[Source records]

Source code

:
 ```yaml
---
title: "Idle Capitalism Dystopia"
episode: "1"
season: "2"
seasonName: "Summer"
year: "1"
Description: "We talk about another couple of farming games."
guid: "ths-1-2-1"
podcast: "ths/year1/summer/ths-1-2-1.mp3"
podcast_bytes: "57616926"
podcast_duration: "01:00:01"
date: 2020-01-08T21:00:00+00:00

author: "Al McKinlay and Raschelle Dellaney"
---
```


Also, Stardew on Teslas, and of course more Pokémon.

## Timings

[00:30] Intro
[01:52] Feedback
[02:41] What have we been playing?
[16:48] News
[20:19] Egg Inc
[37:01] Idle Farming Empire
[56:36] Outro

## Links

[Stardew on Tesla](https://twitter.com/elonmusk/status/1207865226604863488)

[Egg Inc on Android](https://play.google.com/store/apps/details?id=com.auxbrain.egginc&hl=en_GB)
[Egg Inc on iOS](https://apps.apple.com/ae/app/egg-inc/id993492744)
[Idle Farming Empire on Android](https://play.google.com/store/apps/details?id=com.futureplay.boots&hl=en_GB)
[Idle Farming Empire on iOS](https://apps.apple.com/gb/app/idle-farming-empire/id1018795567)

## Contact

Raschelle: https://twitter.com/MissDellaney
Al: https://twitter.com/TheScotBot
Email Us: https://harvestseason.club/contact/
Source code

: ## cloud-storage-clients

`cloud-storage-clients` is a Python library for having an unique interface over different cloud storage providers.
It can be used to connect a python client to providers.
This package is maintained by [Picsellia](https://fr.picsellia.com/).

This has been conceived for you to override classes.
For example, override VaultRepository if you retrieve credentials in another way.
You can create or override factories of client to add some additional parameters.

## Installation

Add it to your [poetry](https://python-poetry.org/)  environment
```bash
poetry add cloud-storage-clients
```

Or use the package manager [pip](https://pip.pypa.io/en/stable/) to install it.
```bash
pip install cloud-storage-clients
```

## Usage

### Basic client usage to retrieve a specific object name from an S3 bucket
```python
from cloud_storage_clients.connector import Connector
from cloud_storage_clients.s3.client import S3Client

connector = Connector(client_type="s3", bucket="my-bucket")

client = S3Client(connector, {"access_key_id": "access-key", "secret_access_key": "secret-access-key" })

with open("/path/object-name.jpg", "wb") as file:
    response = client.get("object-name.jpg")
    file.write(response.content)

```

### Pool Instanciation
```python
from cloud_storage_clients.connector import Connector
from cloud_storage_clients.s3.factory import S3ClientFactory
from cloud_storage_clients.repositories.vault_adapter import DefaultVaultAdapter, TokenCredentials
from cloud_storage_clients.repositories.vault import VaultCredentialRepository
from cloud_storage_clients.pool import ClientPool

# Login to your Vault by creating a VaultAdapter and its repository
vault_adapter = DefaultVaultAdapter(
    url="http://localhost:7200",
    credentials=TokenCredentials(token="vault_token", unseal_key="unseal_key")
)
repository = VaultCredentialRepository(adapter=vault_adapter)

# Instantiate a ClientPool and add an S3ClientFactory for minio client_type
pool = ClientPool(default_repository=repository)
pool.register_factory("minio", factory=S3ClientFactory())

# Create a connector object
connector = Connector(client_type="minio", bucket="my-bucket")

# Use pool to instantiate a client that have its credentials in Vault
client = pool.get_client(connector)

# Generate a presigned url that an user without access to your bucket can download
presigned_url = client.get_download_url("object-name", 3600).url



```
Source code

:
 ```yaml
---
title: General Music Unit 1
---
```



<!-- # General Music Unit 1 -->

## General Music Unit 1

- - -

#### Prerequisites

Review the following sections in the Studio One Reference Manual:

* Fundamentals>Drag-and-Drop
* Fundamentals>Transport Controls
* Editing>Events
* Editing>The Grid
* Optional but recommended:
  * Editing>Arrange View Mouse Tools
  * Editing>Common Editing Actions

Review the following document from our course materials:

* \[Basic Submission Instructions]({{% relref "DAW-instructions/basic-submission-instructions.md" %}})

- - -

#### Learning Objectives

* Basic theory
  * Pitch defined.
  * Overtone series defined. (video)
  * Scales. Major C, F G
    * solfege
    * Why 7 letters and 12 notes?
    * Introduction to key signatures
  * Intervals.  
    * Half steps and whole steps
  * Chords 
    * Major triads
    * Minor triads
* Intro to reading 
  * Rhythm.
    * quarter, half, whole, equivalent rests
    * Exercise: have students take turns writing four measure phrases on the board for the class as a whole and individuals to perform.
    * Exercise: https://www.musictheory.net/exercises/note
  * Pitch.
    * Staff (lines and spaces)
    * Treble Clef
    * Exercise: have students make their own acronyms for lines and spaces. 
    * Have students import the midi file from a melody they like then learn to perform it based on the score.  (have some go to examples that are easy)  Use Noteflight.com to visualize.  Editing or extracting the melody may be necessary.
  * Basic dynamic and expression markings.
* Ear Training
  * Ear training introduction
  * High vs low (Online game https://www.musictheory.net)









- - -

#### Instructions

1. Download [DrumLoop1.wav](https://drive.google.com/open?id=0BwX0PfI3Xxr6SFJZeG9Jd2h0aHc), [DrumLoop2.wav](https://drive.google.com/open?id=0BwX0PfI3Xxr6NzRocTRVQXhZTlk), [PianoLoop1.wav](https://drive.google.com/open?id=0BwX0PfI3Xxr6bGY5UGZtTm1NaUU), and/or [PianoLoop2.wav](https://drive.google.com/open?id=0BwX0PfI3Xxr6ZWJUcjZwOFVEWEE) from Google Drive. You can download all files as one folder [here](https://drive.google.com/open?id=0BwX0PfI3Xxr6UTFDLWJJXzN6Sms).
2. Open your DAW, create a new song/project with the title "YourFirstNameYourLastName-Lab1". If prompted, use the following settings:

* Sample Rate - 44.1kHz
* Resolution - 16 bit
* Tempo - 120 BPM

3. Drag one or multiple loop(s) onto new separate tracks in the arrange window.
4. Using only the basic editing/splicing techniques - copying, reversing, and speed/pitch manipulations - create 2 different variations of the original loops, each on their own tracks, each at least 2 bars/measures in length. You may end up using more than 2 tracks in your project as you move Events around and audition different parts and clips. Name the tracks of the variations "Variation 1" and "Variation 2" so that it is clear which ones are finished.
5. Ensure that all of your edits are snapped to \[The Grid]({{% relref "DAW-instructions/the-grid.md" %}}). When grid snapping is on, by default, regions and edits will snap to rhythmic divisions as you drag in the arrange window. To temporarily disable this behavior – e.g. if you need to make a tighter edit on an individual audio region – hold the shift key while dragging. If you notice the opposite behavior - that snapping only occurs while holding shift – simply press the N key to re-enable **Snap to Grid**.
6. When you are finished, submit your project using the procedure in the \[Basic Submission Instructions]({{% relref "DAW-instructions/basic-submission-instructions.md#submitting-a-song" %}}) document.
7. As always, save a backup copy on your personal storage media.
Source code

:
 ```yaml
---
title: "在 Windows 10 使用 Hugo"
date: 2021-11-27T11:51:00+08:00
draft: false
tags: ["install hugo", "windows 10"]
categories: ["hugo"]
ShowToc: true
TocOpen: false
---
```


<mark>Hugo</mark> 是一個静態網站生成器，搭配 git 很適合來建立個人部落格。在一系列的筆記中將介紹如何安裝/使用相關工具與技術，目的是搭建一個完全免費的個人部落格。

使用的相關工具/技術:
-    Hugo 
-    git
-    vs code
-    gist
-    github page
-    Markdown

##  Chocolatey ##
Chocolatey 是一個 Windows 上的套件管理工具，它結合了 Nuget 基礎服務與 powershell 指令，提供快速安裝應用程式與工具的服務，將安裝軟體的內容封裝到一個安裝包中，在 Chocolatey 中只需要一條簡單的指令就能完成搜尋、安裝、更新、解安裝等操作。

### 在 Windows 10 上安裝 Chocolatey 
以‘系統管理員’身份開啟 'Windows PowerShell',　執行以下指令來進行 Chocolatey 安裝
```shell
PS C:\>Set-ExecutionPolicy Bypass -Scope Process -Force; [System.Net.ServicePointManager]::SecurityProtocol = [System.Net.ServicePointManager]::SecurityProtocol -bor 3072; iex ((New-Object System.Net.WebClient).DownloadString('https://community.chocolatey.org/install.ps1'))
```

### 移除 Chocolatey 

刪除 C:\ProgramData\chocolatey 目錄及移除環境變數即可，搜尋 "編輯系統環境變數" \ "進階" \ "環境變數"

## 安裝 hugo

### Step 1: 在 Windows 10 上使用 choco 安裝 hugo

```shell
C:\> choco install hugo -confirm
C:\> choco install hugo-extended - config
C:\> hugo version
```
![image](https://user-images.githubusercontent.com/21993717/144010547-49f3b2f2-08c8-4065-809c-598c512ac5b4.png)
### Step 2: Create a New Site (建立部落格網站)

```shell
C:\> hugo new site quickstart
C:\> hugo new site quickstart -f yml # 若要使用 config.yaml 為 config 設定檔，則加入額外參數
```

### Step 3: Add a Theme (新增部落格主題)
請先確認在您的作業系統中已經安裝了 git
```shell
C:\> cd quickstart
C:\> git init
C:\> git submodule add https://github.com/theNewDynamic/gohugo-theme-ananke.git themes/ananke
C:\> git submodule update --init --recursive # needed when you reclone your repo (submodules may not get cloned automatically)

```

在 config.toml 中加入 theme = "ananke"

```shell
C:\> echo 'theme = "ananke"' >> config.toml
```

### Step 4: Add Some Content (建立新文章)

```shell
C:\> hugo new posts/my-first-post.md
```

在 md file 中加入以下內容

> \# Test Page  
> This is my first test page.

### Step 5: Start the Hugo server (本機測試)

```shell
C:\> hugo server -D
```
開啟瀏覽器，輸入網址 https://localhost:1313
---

[Task prompt] Of the lines above, show those in which "twitter" appears.

[Your response]
[Stardew on Tesla](https://twitter.com/elonmusk/status/1207865226604863488)
Raschelle: https://twitter.com/MissDellaney
Al: https://twitter.com/TheScotBot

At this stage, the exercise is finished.